The data »

>>>

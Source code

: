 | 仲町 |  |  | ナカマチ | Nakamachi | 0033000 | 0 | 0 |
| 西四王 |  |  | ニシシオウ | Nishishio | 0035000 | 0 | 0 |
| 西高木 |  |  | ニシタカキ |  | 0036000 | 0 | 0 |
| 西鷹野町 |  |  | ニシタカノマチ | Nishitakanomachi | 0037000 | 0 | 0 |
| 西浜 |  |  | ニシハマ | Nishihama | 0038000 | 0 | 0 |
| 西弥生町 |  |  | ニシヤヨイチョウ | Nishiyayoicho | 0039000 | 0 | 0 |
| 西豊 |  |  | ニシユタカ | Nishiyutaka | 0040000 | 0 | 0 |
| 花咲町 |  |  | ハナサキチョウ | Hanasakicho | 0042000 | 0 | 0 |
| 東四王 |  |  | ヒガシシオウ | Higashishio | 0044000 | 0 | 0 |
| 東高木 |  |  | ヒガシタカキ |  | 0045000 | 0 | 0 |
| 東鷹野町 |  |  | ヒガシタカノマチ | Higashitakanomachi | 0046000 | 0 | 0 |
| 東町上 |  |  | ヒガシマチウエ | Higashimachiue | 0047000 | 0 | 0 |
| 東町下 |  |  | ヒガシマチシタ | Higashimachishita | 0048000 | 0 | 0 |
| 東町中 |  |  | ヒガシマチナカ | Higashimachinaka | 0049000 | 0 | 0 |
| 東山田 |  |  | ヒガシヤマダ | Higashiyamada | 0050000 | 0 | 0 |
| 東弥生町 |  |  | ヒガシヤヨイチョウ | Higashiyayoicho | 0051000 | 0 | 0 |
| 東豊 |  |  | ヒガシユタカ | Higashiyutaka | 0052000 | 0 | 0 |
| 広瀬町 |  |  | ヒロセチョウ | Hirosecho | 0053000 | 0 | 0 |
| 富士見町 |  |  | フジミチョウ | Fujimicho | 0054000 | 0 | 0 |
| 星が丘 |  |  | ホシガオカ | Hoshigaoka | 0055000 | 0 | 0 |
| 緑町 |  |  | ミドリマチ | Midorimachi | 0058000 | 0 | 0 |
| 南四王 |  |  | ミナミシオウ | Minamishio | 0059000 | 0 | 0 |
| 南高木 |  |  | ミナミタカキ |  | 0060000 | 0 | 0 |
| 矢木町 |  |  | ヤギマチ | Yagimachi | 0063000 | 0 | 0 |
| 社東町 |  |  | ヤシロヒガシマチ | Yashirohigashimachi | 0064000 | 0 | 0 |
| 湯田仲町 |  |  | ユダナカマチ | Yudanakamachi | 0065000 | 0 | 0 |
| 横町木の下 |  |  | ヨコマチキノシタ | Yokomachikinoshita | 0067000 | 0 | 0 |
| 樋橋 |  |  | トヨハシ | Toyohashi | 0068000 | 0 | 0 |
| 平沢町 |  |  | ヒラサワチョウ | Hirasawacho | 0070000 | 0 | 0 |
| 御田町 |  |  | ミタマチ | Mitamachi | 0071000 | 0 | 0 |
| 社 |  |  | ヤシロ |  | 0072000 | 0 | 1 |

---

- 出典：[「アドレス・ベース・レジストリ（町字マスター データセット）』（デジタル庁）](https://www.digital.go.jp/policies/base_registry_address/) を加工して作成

<<<

Problem statement » Retype nothing except the lines from the line holding "0072000 | 0 | 1 |" through the last line of the entries, both included.

Response to this task »
| 社 |  |  | ヤシロ |  | 0072000 | 0 | 1 |

---

- 出典：[「アドレス・ベース・レジストリ（町字マスター データセット）』（デジタル庁）](https://www.digital.go.jp/policies/base_registry_address/) を加工して作成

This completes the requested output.